Another diagnostic techniques is bone scintigraphy. A bone scan is a type of scintigraphy. Radioisotopes are introduced into the body to produce a two dimension picture of an organ or system. The radioisotope usually used is technetium TC99 M pyrophosphate. This type of isotope works very well in the heart, though an echocardiogram works even better. Scintigraphy usually only works on patients whose disease is advanced.
Doctors use biomarkers such as peptides or troponins to diagnose AL amyloidosis. Peptides are chains of amino acids, while troponins are proteins found in the cardiac muscle.
Treatment & Therapy
The aim of treatment is to reduce the number of amyloids and abnormal plasma cells in the bone marrow to the point where the patient has a noticeable improvement in their quality of life and in the functioning of their organs. When this happens, the patient can see improvement in their organ function and quality of life over three to six months, though sometimes improvement can take years. Current treatment modalities can be uncertain, though scientists are always working on improved treatment techniques for AL amyloidosis.
Many patients respond to restrictions in their sodium intake and diuretics, even though the diuretics need to be closely monitored. They are also given angiotensin-converting enzyme inhibitors, but these must be used carefully to guard against dangerous hypotension. The food intake of the patient must also be increased. Dialysis is given to patients whose AL amyloidosis has led to end stage renal disease, or ESRD.
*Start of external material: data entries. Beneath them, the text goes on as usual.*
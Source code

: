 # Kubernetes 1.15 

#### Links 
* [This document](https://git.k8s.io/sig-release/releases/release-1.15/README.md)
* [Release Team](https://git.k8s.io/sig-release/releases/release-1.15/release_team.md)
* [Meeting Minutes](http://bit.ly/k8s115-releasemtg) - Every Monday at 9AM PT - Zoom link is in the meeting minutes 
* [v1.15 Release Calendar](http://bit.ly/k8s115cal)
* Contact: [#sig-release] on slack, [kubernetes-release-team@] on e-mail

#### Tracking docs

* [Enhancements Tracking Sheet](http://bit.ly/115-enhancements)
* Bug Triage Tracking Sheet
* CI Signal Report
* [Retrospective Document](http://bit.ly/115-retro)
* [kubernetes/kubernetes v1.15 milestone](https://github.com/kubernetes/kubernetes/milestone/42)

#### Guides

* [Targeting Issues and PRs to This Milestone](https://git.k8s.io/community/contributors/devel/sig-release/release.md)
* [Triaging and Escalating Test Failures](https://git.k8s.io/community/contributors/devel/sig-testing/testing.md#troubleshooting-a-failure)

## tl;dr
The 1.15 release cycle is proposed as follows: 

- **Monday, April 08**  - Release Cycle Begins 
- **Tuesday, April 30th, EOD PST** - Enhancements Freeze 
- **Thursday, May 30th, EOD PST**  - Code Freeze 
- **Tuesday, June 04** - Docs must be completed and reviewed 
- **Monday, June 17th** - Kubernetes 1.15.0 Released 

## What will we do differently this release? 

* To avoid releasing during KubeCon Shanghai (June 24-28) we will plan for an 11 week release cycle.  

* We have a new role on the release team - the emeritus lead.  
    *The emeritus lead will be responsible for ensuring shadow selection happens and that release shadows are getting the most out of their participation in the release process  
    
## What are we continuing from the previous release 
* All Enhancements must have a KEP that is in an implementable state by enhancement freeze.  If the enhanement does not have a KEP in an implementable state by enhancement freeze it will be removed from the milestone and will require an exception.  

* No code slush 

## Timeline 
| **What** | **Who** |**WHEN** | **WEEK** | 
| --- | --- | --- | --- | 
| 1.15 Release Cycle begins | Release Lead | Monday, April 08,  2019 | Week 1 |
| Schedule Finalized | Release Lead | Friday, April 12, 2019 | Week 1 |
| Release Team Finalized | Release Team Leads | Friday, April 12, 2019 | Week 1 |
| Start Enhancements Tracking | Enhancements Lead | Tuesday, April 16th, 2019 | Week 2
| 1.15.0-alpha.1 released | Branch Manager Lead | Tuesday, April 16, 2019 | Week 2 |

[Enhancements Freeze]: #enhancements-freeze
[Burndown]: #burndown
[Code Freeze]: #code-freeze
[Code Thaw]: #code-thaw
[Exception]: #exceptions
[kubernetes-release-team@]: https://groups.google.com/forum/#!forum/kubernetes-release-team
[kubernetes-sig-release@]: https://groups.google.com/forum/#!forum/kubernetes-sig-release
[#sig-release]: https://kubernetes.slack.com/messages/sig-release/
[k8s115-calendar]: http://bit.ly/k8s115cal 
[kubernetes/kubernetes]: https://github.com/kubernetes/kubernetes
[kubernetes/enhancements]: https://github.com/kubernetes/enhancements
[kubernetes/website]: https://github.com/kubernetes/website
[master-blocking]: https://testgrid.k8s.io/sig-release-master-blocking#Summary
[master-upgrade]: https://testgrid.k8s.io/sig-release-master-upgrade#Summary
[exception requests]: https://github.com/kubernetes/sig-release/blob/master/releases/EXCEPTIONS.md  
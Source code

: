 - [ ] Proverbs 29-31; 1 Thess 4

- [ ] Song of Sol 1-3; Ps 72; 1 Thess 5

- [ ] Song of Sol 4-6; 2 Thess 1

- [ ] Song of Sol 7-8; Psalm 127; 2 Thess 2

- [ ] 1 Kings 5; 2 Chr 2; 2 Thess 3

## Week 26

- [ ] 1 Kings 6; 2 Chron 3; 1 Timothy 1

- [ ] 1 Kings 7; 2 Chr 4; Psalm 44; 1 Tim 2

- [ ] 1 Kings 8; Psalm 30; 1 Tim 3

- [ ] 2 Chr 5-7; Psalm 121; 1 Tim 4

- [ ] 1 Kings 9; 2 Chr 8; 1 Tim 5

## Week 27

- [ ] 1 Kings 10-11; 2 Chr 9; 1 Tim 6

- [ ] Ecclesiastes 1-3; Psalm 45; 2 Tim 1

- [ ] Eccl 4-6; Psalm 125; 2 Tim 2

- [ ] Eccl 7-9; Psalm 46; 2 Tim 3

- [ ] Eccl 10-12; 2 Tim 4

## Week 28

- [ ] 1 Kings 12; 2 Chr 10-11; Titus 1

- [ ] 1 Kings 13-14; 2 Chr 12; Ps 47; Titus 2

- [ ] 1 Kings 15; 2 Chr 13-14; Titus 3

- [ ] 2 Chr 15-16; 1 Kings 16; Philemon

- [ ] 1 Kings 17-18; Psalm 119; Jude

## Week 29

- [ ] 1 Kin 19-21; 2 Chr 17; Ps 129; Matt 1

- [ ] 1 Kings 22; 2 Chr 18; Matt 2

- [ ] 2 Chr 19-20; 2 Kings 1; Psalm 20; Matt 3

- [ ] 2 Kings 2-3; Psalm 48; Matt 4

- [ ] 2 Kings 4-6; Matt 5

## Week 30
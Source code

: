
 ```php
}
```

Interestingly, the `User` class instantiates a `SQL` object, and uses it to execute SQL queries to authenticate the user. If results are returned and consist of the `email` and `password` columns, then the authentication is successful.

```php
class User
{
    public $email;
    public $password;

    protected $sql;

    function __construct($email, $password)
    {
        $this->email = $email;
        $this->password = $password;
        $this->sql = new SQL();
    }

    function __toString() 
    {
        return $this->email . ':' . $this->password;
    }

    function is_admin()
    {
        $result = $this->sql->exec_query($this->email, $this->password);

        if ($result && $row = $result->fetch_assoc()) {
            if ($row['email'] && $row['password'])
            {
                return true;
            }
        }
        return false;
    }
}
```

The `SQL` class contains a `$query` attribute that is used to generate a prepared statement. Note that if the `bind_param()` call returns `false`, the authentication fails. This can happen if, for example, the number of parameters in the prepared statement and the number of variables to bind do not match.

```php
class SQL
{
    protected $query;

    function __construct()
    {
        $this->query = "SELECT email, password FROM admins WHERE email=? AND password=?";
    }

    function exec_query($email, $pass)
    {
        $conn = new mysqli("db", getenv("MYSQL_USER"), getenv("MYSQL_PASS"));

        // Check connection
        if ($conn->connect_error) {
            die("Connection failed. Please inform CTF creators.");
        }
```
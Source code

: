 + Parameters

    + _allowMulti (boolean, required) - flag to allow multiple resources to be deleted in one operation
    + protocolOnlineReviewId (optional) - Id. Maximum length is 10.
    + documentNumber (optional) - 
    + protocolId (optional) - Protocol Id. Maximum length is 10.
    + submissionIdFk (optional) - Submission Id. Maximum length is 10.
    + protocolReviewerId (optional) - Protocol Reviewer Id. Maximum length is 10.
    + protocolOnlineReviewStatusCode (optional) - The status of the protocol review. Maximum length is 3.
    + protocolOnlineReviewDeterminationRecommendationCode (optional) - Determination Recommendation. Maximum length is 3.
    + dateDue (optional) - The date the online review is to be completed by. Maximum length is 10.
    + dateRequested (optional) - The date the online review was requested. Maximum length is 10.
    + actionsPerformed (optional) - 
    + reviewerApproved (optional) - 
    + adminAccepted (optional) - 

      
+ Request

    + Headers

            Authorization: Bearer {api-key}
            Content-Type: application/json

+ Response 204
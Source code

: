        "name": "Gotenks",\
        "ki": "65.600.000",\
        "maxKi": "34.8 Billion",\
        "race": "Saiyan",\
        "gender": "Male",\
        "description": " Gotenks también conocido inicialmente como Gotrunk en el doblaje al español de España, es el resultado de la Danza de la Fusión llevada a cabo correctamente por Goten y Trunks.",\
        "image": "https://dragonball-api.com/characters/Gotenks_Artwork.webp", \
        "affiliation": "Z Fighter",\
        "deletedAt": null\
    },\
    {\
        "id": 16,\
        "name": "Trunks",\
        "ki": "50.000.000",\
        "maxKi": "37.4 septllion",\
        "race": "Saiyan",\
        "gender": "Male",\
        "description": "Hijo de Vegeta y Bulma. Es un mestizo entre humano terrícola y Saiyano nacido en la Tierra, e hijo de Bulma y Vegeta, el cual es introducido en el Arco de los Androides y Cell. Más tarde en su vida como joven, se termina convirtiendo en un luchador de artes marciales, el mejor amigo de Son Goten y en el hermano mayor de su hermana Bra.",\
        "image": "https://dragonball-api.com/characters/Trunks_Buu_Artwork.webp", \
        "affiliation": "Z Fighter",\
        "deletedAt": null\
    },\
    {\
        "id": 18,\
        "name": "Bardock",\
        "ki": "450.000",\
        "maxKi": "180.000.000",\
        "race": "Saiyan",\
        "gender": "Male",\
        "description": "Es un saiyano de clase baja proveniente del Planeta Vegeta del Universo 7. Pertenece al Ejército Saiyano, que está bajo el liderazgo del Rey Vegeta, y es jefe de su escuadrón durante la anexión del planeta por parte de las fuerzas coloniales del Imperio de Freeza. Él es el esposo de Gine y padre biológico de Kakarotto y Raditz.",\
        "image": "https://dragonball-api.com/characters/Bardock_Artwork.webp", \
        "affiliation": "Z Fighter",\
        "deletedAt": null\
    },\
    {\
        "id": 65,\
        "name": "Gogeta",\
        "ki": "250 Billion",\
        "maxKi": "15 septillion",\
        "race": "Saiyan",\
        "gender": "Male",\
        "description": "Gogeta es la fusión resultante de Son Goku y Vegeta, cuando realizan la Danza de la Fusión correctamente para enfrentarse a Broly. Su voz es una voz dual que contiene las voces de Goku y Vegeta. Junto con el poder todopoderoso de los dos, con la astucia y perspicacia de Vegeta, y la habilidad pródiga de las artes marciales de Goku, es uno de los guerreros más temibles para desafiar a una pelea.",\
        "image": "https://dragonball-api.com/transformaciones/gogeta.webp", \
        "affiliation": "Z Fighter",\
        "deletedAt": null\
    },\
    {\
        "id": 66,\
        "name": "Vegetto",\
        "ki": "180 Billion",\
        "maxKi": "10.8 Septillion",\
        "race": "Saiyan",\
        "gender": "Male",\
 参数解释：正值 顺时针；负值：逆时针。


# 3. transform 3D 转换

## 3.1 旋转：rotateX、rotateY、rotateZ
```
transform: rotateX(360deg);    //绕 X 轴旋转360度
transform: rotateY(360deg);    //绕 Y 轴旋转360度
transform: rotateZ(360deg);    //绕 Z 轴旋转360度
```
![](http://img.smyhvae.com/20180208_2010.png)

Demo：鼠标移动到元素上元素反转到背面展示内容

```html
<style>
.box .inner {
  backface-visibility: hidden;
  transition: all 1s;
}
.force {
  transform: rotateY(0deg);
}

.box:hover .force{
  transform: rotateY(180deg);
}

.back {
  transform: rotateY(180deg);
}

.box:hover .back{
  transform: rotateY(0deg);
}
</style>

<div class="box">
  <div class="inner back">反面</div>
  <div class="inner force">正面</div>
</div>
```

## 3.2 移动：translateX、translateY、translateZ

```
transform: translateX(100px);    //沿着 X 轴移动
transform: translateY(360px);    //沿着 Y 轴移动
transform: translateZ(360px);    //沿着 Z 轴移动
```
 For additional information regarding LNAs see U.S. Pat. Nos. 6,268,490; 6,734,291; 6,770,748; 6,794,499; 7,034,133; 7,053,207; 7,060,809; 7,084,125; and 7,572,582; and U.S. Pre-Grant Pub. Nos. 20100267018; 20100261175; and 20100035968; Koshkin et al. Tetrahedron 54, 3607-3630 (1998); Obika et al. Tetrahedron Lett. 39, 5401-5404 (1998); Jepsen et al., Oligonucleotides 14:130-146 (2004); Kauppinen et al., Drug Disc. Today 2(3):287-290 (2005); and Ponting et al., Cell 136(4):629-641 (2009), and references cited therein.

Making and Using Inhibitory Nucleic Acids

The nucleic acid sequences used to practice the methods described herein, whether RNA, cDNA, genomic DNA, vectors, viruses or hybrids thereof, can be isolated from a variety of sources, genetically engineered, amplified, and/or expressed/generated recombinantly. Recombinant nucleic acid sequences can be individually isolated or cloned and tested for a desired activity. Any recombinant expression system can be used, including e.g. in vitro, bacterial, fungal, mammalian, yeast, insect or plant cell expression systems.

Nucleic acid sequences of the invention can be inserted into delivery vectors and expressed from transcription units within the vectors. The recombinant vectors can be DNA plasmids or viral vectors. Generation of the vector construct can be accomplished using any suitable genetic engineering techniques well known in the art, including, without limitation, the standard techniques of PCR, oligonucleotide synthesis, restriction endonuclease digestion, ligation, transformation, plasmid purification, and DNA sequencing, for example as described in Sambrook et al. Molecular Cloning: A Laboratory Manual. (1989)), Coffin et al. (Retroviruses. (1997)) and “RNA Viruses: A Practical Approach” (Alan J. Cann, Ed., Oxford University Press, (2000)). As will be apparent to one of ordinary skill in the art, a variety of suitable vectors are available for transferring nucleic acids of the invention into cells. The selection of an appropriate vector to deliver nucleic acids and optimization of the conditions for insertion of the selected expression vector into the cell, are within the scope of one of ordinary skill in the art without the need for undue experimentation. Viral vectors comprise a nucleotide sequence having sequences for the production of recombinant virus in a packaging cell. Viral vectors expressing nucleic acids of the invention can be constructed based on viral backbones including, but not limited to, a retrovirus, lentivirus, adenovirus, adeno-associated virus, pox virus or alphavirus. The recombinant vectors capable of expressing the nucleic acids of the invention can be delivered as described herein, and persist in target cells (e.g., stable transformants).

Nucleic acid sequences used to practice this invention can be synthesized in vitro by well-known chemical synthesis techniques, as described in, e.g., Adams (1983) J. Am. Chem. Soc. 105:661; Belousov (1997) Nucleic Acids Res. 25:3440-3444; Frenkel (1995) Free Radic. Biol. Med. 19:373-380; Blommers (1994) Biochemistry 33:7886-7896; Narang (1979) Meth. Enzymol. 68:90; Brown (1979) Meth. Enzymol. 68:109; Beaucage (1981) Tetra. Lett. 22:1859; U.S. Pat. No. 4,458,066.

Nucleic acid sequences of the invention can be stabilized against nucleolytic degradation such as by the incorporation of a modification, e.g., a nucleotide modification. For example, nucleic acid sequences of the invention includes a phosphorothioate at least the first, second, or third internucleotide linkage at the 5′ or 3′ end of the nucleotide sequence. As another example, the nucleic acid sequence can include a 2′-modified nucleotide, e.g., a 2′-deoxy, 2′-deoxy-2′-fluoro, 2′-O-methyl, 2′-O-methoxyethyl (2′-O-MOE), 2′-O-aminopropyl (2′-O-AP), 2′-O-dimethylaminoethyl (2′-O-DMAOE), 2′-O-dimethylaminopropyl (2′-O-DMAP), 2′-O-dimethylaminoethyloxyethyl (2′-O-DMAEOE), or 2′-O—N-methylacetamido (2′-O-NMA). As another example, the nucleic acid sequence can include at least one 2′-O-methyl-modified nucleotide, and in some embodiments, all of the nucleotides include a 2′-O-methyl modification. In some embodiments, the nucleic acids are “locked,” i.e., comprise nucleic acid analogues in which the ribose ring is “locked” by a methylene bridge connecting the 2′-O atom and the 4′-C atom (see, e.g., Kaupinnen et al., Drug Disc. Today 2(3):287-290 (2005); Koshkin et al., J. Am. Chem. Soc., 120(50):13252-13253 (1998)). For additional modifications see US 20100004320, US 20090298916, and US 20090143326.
Another treatment for patients who can tolerate it is peripheral blood stem cell transplantation preceded by high doses of melphalan, a chemotherapy drug. The downside of this treatment is that it is toxic, especially to people whose organs are already badly damaged. In some cases, it is even dangerous for the stem cells to be collected from the patient. Because of this, some patients receive stem cells from other sources. Others even receive doses of chemotherapy drugs before they start on the melphalan. The doctor needs to be sure that their patient is a good candidate for this therapy.
Another way to treat AL amyloidosis is to give the patient low doses of melphalan with prednisone, though this too has risks. Prednisone is a steroid and can cause water retention, which many patients can’t tolerate.